[Data entries]

════════════════════

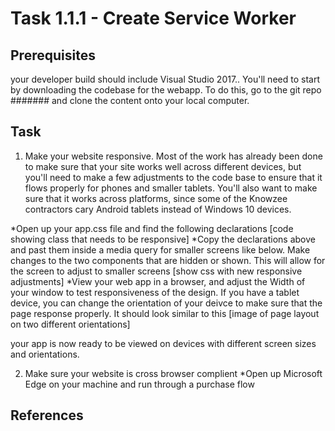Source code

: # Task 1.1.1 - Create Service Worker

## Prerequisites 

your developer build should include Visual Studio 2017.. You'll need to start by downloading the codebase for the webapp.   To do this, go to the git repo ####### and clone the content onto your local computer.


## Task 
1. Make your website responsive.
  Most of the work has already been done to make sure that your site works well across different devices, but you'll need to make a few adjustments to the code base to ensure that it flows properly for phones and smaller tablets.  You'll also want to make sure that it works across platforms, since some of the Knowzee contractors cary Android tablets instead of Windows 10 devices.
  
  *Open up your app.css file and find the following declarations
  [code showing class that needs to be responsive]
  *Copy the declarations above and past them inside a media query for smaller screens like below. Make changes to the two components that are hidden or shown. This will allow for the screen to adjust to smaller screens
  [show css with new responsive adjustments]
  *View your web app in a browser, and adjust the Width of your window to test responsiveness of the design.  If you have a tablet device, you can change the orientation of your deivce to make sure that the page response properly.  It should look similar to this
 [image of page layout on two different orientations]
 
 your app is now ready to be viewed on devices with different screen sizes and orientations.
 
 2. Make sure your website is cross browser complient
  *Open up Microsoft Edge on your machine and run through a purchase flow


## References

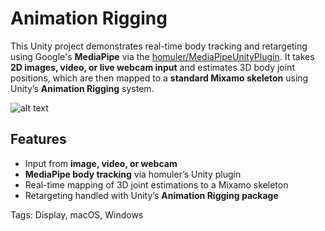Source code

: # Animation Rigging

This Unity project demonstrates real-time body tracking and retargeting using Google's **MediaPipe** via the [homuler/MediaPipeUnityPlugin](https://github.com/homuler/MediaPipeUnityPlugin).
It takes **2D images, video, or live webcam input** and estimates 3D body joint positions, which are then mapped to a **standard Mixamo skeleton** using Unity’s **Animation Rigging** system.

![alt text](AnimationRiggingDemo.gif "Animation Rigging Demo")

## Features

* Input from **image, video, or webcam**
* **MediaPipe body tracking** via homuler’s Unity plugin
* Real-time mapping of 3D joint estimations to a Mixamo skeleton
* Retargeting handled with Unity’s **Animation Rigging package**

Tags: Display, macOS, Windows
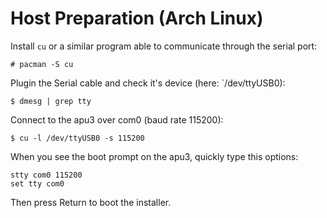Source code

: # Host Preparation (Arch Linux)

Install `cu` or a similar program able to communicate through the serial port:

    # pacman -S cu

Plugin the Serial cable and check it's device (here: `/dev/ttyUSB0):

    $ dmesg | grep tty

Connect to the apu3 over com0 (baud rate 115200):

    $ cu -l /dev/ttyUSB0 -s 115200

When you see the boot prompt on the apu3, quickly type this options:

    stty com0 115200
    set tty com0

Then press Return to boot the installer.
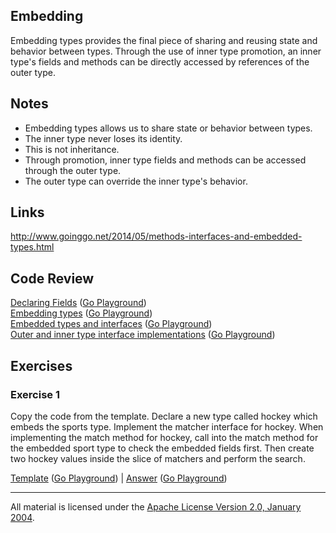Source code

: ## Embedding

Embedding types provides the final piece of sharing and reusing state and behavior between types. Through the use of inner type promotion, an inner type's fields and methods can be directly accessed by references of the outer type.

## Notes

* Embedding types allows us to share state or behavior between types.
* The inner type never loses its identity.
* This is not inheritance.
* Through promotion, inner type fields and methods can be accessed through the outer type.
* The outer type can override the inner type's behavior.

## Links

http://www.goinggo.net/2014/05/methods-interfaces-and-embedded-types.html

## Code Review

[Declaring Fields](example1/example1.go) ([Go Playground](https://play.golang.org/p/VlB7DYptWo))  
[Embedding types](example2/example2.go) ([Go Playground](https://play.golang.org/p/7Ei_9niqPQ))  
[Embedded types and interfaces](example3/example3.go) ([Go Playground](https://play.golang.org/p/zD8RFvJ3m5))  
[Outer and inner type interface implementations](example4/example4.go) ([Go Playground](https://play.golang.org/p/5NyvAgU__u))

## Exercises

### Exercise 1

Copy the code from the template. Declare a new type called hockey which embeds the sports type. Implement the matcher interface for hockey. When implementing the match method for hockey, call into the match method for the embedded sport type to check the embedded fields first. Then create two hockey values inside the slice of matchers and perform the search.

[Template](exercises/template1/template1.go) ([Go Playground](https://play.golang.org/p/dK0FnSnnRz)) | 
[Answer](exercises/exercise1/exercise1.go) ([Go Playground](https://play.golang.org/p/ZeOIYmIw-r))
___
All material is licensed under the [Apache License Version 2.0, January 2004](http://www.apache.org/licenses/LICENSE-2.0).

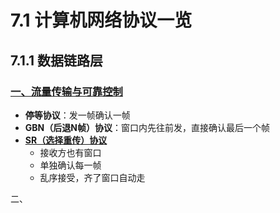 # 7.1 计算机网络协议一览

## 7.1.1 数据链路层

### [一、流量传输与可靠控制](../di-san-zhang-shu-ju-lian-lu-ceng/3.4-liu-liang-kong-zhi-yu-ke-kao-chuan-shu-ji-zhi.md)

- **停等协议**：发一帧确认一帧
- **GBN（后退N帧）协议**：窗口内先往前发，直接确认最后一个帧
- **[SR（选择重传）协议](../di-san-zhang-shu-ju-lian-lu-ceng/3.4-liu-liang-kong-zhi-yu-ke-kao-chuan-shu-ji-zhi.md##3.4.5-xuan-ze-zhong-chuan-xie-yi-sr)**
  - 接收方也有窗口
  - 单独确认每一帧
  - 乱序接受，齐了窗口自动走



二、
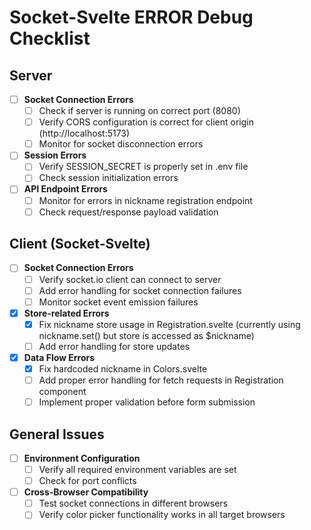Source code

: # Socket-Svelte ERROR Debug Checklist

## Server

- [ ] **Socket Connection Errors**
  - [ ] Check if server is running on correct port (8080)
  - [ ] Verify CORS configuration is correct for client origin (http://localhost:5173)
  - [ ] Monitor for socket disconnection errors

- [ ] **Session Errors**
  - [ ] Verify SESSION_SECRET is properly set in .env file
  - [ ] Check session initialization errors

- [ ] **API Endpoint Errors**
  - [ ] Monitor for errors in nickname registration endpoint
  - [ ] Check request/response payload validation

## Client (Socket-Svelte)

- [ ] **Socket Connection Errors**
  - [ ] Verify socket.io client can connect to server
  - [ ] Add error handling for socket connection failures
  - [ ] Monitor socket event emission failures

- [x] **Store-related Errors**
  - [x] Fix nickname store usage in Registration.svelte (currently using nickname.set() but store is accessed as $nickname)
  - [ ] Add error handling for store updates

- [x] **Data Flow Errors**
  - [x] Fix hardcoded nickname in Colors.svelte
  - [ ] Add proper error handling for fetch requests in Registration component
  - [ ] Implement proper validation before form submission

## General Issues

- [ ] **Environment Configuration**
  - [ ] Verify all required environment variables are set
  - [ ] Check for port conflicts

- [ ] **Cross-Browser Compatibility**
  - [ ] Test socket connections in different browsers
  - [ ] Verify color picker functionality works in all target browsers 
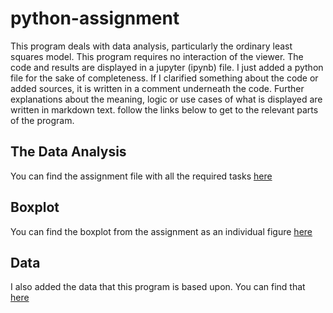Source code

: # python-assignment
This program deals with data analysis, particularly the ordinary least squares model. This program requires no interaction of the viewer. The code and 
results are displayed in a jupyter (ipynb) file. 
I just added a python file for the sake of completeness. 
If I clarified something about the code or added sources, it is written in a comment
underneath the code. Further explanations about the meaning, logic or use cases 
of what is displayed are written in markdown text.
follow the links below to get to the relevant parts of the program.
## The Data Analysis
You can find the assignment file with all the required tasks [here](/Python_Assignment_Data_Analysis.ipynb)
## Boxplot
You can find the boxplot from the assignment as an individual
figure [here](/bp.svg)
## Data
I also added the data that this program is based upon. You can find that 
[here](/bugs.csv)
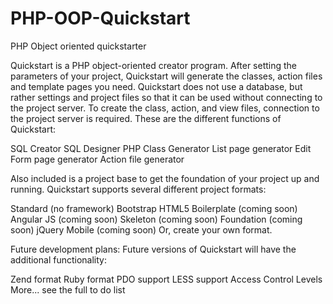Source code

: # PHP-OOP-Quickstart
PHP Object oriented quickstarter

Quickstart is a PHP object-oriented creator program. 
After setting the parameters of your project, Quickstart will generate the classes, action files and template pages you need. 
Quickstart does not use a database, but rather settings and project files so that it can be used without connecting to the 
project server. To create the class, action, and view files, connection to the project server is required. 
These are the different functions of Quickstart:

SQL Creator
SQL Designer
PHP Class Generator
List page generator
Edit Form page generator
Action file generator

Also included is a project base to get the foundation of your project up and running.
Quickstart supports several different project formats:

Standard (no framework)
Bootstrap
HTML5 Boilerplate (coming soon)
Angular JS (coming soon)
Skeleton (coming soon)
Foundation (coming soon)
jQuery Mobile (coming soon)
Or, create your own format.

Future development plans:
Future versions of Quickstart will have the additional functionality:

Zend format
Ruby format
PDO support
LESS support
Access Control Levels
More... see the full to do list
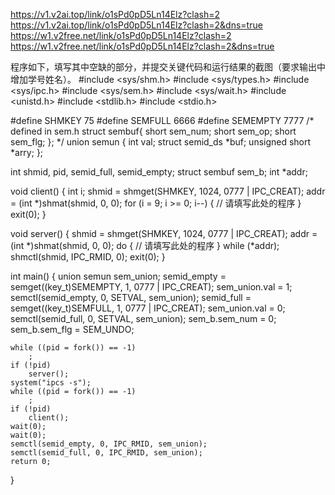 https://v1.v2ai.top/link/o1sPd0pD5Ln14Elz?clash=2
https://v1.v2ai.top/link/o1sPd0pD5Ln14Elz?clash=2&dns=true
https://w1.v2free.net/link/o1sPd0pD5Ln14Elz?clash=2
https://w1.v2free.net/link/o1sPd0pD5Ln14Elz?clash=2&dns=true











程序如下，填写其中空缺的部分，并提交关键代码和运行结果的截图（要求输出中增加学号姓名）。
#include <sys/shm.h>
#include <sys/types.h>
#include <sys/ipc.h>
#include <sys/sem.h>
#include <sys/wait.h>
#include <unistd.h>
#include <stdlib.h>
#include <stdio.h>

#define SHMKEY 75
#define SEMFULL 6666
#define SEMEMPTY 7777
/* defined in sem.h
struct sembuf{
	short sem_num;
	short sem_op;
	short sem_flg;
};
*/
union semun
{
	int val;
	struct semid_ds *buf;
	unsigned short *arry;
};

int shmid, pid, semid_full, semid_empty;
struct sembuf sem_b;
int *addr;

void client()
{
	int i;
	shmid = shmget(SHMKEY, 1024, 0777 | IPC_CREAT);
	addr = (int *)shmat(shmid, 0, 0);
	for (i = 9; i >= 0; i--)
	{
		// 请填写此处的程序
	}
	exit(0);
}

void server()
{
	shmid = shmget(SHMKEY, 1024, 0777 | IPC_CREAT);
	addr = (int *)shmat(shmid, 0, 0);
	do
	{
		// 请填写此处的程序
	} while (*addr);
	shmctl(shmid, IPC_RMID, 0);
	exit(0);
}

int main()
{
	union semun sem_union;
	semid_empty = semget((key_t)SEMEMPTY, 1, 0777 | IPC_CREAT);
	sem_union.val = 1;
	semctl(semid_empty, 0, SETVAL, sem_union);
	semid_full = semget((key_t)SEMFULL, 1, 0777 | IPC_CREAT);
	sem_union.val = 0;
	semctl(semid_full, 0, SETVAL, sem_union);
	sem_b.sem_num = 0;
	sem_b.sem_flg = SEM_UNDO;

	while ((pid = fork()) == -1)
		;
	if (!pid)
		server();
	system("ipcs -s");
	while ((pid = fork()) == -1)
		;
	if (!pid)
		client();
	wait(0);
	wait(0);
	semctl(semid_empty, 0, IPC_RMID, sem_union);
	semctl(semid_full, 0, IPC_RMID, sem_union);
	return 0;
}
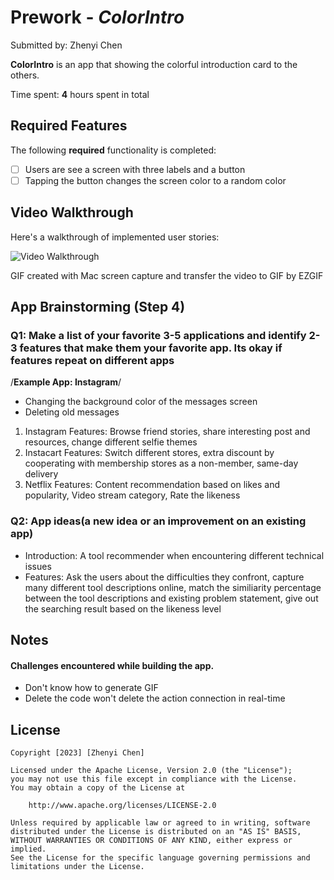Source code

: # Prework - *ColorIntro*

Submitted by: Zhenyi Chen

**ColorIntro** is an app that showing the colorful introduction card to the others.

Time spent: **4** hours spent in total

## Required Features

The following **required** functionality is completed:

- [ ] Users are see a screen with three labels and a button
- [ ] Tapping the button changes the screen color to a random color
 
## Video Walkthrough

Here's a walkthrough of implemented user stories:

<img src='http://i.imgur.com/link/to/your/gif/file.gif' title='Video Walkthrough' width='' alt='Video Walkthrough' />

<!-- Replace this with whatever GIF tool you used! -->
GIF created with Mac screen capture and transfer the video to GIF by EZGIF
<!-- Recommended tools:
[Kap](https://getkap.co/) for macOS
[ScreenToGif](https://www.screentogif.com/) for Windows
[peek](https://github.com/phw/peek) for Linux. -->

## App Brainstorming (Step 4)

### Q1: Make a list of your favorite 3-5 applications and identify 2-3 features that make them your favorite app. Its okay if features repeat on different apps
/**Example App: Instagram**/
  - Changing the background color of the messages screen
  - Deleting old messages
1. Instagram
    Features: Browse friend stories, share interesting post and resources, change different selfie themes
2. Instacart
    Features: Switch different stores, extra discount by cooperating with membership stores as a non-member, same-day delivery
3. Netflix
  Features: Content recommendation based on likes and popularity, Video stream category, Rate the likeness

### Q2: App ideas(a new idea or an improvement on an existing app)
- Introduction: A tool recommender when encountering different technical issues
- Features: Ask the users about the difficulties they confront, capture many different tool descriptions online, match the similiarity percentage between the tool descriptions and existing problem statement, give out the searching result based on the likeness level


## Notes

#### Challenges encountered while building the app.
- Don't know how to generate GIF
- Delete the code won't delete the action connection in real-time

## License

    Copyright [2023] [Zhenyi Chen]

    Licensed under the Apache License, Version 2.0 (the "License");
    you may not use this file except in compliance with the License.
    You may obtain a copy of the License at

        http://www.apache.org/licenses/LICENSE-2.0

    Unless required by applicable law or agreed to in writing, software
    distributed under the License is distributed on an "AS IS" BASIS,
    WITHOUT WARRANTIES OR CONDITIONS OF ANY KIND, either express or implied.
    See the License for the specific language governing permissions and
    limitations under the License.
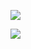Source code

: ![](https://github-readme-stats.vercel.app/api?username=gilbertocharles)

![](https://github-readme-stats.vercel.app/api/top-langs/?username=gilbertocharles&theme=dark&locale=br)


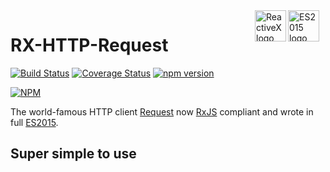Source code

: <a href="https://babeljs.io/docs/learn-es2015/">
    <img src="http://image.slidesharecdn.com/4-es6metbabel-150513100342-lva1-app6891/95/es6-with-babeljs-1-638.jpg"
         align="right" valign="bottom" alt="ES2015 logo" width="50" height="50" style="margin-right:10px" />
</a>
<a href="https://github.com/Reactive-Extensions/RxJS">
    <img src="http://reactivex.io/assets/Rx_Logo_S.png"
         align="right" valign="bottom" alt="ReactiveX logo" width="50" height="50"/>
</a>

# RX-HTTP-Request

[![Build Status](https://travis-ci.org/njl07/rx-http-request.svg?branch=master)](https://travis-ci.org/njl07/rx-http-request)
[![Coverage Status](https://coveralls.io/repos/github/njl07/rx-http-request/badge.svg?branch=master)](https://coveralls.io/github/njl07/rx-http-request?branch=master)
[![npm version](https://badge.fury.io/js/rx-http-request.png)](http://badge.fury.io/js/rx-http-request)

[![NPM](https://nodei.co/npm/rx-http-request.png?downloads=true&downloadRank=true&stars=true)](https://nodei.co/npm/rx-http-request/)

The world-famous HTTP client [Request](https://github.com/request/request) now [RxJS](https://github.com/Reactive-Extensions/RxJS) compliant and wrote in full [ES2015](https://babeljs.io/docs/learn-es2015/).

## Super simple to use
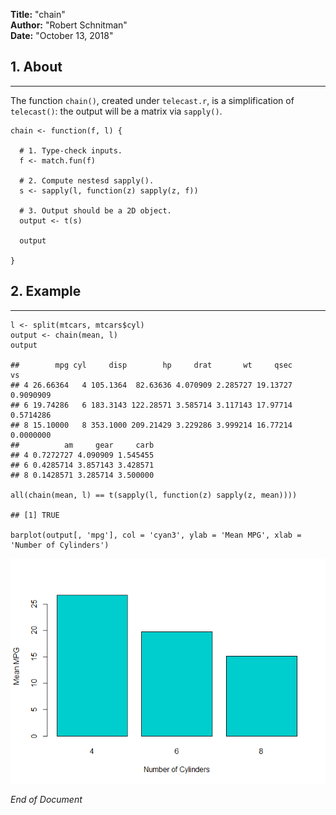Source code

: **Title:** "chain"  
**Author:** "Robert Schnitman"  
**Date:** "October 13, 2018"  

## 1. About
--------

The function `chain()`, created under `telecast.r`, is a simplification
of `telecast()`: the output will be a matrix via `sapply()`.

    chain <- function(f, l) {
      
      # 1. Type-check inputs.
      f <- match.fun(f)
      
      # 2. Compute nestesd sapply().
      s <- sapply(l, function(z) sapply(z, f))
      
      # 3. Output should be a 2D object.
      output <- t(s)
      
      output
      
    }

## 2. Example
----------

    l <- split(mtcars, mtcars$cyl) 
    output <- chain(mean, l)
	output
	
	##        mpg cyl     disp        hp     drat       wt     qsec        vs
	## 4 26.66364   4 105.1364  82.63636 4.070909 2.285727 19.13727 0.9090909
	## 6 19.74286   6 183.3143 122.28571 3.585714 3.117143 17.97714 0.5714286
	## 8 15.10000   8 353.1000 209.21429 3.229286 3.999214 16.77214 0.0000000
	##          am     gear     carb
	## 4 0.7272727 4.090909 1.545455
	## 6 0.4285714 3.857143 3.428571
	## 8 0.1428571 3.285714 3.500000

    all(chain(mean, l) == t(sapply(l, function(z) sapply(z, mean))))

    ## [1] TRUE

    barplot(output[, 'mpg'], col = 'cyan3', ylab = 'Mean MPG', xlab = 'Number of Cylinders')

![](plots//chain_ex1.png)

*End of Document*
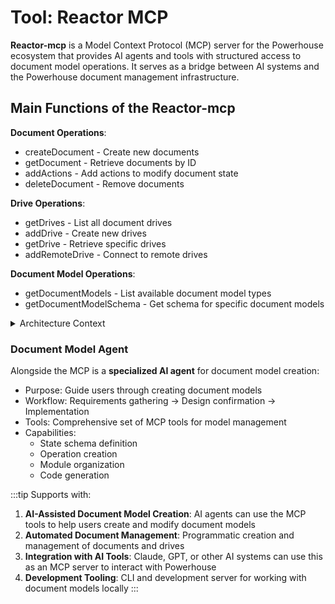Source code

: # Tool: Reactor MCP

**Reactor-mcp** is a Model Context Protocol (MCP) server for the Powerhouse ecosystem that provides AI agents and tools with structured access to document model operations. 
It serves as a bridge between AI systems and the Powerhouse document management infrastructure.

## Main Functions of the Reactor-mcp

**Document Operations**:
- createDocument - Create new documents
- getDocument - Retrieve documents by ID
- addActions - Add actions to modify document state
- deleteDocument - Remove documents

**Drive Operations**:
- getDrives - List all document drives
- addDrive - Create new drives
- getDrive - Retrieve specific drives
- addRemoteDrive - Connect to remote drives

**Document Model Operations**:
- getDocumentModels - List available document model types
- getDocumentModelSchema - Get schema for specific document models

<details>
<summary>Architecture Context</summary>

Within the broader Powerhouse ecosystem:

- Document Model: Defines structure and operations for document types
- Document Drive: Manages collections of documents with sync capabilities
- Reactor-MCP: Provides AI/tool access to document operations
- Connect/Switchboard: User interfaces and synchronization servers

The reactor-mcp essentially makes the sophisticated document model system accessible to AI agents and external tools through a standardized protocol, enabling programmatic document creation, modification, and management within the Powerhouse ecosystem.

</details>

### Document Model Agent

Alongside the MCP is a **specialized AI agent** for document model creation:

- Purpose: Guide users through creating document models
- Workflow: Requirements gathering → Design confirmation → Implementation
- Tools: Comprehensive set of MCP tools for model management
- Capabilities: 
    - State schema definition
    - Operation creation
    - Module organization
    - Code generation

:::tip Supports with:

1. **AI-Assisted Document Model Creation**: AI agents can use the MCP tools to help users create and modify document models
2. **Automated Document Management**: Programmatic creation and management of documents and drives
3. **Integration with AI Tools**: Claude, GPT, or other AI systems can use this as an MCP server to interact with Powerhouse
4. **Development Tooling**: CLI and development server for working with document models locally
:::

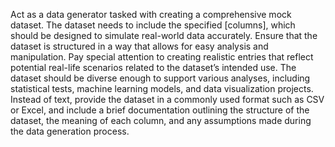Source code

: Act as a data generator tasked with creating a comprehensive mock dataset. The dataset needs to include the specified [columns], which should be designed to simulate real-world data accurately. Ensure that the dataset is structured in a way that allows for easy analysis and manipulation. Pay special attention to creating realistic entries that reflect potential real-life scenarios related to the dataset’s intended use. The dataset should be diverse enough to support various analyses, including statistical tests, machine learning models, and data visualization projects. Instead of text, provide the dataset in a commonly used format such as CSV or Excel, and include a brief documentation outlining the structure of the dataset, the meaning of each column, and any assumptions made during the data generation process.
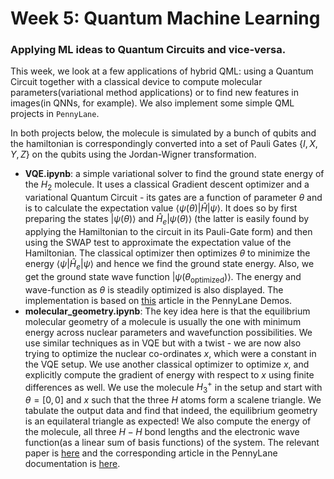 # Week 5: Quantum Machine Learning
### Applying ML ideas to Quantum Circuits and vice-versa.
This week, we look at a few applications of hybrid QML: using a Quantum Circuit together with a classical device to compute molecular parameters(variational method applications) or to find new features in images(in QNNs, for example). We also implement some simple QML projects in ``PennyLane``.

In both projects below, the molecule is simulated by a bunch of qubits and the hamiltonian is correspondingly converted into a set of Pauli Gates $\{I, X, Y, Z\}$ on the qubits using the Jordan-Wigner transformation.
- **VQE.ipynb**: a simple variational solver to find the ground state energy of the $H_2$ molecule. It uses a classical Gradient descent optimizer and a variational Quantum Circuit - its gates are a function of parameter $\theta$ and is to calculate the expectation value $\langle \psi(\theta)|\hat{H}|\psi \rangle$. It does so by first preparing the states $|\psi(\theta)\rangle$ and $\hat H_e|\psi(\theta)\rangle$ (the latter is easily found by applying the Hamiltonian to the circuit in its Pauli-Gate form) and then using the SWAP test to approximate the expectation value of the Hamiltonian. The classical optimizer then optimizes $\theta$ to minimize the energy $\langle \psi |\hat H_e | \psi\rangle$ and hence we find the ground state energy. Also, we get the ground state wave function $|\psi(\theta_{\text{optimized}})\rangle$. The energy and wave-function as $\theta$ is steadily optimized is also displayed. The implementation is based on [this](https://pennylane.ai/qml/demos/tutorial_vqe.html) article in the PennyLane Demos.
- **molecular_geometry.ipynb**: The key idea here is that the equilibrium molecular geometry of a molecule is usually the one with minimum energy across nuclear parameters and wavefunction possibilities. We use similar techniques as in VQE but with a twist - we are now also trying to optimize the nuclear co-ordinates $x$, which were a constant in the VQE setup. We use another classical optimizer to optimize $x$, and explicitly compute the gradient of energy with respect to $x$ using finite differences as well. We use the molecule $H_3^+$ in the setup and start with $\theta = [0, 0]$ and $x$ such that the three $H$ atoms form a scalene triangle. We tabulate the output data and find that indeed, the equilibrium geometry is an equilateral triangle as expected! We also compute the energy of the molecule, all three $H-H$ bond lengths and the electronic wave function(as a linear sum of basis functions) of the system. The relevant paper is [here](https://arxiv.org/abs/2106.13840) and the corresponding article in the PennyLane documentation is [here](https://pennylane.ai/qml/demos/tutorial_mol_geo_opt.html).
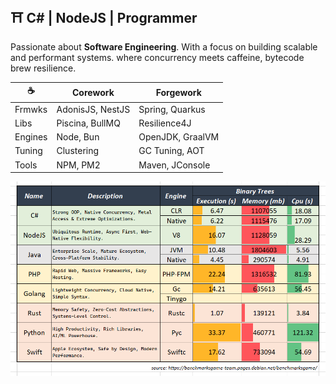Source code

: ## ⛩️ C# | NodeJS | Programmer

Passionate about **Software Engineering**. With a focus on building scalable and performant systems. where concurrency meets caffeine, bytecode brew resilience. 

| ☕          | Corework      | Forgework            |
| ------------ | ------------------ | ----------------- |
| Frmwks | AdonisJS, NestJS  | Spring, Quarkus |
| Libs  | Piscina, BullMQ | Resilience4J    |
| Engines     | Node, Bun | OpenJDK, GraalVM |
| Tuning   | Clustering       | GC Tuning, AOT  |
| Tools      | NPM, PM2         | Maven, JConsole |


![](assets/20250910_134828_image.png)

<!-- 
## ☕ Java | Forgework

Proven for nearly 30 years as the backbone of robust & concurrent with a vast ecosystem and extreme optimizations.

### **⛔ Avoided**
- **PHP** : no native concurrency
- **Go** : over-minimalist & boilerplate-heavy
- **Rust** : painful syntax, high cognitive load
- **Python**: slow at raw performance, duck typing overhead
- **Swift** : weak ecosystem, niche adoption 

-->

════════════════════

▶ **Task to carry out**
Above, find the line holding "Ruby format" and the line holding "#include <sys/ipc.h>". Print exactly those two lines and every line between them, but no pictures.

▶ **Response box**
Ruby format
PDO support
LESS support
Access Control Levels
More... see the full to do list
 https://v1.v2ai.top/link/o1sPd0pD5Ln14Elz?clash=2
https://v1.v2ai.top/link/o1sPd0pD5Ln14Elz?clash=2&dns=true
https://w1.v2free.net/link/o1sPd0pD5Ln14Elz?clash=2
https://w1.v2free.net/link/o1sPd0pD5Ln14Elz?clash=2&dns=true











程序如下，填写其中空缺的部分，并提交关键代码和运行结果的截图（要求输出中增加学号姓名）。
#include <sys/shm.h>
#include <sys/types.h>
#include <sys/ipc.h>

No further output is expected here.